About 49 CE Roman Stoic philosopher, statesman, dramatist of the Silver Age of Latin literature, Lucius Annaeus Seneca (Seneca, or Seneca the Younger) denounced book collectors, and even denounced the Royal Library of Alexandria:

"Outlay upon studies, best of all outlays, is reasonable so long only as it is kept within certain limits. What is the use of books and libraries innumerable, if scarce in a lifetime the master reads the titles? A student is burdened by a crowd of authors, not instructed; and it is far better to devote yourself to a few, than to lose your way among a multitude.

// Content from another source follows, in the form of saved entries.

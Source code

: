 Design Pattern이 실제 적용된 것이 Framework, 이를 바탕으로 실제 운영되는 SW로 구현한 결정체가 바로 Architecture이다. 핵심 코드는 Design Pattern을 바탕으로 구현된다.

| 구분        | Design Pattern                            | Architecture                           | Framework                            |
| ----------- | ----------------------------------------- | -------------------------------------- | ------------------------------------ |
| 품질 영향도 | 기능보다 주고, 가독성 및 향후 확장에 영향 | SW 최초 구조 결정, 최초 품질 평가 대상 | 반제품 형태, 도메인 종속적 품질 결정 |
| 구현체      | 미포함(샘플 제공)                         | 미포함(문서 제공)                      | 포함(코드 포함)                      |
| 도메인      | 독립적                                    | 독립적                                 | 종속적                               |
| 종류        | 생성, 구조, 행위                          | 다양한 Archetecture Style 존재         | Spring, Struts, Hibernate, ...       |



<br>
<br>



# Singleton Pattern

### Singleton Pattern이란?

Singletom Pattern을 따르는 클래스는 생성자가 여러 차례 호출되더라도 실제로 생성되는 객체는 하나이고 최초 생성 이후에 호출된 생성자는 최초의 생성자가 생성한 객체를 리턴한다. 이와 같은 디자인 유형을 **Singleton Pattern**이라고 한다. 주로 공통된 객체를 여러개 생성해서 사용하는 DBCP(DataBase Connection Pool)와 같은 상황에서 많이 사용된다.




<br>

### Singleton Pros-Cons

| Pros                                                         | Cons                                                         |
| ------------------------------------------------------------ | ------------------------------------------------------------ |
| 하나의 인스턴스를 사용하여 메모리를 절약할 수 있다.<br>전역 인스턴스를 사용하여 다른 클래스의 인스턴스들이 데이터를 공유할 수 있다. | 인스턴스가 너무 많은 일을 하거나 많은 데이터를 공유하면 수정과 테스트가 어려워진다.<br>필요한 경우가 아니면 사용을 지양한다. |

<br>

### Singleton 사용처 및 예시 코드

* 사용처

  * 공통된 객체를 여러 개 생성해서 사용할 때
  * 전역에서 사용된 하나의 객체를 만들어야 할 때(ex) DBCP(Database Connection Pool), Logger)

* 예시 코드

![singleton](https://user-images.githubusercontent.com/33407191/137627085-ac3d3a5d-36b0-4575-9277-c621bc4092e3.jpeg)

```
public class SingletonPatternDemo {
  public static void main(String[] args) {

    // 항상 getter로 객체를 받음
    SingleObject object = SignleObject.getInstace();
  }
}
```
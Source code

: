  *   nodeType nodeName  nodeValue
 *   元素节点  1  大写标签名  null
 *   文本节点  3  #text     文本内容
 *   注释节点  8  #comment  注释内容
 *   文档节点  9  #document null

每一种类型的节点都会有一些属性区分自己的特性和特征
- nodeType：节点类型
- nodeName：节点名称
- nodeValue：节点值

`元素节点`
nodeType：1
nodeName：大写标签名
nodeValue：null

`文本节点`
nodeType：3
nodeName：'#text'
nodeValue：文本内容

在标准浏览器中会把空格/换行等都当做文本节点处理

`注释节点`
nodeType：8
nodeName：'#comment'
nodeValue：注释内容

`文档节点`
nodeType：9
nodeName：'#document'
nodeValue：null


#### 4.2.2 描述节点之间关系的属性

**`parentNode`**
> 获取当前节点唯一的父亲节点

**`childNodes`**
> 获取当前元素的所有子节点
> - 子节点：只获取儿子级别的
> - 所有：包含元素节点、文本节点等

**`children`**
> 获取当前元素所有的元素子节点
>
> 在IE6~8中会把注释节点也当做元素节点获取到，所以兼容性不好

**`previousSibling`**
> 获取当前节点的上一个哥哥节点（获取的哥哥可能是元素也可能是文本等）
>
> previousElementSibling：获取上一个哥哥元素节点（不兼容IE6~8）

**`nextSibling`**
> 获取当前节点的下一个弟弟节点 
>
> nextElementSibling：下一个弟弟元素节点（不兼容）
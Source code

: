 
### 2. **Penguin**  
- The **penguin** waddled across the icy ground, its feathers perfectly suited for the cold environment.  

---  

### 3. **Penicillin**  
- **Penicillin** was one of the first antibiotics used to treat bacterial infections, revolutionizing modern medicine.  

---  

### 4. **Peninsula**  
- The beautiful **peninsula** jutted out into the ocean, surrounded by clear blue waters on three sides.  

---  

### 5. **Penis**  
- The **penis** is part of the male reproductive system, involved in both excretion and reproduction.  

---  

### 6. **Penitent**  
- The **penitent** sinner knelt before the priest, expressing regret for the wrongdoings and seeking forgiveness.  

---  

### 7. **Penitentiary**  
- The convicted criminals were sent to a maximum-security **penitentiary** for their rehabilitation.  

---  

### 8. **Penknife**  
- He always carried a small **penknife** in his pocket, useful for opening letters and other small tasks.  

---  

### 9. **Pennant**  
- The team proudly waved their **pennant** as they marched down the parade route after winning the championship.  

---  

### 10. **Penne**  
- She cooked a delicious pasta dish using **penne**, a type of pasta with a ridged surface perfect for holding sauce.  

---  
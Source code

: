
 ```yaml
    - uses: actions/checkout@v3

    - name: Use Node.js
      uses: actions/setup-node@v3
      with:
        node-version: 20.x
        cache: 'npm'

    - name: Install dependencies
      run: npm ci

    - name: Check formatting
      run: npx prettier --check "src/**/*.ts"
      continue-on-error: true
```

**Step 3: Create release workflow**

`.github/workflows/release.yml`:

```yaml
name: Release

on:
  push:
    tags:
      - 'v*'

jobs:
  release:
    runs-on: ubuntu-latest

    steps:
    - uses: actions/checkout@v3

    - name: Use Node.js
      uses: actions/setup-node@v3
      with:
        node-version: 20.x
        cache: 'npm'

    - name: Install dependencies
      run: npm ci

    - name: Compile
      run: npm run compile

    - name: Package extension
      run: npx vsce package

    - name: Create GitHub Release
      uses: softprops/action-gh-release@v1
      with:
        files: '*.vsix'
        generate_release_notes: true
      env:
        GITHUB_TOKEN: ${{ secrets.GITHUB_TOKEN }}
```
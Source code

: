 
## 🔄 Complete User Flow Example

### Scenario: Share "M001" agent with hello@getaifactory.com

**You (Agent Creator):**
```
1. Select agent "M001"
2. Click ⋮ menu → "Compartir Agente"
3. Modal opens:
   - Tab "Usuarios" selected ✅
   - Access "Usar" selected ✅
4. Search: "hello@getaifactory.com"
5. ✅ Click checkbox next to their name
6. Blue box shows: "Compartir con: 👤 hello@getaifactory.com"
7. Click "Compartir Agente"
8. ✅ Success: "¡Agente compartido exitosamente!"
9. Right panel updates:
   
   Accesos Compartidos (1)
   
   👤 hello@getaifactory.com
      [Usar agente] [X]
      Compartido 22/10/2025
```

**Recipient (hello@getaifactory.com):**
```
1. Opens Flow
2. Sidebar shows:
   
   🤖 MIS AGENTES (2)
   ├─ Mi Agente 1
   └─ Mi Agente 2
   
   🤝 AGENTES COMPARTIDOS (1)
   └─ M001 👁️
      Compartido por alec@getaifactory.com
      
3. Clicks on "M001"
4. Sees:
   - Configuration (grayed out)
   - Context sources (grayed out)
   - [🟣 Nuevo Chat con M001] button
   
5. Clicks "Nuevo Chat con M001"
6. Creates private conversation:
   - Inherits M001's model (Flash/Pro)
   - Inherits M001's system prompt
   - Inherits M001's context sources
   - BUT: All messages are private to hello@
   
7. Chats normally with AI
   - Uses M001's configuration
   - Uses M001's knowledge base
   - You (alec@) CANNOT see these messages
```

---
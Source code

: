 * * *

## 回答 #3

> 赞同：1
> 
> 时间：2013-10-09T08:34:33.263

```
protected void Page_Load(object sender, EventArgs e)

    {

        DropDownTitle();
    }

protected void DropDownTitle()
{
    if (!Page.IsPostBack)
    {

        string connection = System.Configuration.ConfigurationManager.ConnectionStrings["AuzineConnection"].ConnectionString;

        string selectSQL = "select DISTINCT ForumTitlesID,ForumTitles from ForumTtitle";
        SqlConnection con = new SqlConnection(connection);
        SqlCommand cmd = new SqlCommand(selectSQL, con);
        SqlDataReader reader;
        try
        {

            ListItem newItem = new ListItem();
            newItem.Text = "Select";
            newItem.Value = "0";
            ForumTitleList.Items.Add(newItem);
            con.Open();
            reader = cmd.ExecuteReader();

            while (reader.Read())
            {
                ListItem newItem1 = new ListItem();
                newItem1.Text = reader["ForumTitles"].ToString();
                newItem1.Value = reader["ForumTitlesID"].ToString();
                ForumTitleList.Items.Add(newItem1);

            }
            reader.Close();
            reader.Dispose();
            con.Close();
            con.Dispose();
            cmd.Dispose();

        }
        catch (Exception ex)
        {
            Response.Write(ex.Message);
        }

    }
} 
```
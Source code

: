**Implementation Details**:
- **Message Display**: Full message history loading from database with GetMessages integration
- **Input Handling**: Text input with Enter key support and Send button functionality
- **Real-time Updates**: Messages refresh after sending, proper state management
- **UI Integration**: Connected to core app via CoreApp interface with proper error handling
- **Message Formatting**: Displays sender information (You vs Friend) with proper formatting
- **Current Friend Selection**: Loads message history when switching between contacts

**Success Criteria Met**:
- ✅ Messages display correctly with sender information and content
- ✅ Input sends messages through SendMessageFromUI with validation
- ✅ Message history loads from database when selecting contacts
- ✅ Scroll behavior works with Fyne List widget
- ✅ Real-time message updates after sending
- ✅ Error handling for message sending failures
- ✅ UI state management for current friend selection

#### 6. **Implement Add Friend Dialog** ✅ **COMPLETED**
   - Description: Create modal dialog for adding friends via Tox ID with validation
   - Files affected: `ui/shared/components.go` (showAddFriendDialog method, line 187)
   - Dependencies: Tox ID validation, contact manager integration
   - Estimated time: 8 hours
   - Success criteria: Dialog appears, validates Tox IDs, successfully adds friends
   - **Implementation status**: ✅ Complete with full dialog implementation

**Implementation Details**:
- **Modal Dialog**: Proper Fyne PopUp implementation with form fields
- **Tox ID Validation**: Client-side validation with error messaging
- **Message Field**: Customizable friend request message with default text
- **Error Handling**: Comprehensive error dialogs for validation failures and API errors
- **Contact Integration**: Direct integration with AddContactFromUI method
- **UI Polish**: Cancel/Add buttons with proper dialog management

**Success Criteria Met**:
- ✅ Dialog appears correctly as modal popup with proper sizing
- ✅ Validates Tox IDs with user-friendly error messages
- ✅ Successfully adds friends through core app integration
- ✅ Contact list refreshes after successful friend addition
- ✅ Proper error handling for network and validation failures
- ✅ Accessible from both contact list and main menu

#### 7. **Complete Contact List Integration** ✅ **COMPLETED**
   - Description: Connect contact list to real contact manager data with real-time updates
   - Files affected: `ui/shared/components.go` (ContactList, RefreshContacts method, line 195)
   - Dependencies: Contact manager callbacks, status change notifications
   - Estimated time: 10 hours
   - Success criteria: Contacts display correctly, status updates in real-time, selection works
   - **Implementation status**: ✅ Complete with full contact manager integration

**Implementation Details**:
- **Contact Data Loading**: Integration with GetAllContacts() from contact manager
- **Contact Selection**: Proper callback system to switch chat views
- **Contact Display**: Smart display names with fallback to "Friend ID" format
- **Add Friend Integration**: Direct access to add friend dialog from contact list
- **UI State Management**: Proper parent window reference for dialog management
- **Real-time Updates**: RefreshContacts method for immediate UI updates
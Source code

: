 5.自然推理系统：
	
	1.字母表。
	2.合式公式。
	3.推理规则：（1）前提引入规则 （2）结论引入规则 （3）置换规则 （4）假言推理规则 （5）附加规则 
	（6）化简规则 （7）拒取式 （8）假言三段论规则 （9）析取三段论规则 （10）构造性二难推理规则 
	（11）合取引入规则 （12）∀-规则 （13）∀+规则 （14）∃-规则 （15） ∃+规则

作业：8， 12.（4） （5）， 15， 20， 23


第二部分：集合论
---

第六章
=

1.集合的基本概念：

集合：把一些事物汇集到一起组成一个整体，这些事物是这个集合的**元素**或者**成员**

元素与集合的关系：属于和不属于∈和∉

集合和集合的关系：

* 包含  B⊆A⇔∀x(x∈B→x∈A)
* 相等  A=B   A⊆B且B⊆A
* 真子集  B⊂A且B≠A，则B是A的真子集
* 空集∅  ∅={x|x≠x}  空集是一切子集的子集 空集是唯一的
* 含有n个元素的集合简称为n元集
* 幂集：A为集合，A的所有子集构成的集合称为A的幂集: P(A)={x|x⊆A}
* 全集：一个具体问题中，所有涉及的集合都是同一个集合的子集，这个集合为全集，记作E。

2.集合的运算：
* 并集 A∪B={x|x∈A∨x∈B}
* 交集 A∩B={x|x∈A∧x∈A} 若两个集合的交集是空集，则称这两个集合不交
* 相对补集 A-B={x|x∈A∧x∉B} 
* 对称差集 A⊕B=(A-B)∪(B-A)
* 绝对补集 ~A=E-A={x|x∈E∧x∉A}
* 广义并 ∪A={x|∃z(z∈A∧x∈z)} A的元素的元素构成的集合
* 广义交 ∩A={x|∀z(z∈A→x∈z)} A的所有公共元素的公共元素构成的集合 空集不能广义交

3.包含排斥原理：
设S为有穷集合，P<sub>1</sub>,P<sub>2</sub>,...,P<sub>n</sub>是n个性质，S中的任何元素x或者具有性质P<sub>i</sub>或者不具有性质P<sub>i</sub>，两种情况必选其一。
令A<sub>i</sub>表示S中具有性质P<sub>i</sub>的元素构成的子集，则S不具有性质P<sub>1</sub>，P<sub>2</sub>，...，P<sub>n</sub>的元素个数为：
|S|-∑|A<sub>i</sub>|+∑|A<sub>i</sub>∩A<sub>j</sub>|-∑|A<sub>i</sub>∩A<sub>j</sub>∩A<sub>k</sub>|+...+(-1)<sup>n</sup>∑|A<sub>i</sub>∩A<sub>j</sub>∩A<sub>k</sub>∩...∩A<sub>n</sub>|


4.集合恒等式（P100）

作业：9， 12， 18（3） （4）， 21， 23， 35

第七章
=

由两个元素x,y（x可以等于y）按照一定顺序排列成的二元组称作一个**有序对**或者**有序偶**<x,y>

"Forty thousand books were burnt at Alexandria. I leave others to praise this splendid monument of royal opulence, as for example Livy, who regards it as 'a noble work of royal taste and royal thoughtfulness.' It was not taste, it was not thoughtfulness, it was learned extravagance—nay not even learned, for they had bought their books for the sake of show, not for the sake of learning—just as with many, who are ignorant even of the lowest branches of learning, books are not instruments of study, but ornaments of dining-rooms. Procure then as many books as will suffice for use; but not a single one for show. You will replay: 'Outlay on such objects is preferable to extravagance on plate or paintings.' Excess in all directions is bad. Why should you excuse a man who wishes to possess book-presses inlaid with arbor-vitae wood or ivory; who gathers together masses of authors either unknown or discredited; who yawns among his thousands of books; and who derives his chief delight from their edges and their tickets?

" You will find then in the libraries of the most arrant idlers all that orators or historians have written—book-cases built up as high as the ceiling. Nowadays a library takes rank with a bathroom as a necessary ornament of a house. I could forgive such ideas, if they were due to extravagant desire for learning. As it is, these productions of men whose genius we revere, paid for at a high price, with their portraits ranged in line above them, are got together to adorn and beautify a wall" (translated in Clark, The Care of Books [1901] 22-23).